Work instruction:
Take every line containing "short" out of the records.
[Source information Boundary: Start]
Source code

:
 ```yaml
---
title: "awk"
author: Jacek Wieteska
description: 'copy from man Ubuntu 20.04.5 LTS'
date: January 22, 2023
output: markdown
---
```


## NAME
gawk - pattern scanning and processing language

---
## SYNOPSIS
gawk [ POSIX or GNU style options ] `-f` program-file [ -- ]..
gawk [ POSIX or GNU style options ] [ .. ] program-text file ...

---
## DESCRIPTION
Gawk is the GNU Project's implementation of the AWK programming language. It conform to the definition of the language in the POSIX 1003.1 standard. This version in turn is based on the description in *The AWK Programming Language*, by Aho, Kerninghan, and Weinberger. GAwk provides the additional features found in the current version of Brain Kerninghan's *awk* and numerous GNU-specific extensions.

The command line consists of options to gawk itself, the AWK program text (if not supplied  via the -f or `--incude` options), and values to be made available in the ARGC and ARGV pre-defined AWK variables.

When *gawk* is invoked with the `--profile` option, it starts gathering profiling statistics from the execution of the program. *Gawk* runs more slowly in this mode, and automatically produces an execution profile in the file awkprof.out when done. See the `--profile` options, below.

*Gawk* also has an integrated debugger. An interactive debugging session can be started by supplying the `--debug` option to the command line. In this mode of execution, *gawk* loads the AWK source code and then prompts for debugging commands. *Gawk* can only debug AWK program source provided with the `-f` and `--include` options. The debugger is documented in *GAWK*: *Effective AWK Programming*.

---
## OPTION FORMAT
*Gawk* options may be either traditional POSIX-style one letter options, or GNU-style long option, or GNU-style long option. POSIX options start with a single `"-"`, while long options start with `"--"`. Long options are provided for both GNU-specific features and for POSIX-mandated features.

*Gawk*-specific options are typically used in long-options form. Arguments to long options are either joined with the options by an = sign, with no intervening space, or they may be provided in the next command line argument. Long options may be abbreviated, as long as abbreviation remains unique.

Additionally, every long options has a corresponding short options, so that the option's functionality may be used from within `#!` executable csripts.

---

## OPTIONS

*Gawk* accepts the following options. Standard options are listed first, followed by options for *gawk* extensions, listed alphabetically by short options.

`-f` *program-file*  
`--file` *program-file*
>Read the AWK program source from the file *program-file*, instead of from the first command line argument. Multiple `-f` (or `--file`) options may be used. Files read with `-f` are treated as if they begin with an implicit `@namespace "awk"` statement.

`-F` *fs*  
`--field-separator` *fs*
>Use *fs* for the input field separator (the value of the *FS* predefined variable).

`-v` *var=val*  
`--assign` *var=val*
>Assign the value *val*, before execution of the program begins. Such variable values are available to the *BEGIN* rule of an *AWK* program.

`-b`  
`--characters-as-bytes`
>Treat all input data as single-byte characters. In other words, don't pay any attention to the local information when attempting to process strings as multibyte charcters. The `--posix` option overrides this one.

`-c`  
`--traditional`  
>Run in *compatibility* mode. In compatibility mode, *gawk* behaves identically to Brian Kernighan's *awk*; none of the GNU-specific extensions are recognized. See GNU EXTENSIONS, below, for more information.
[Source information Boundary: End]
Written solution:
Additionally, every long options has a corresponding short options, so that the option's functionality may be used from within `#!` executable csripts.
*Gawk* accepts the following options. Standard options are listed first, followed by options for *gawk* extensions, listed alphabetically by short options.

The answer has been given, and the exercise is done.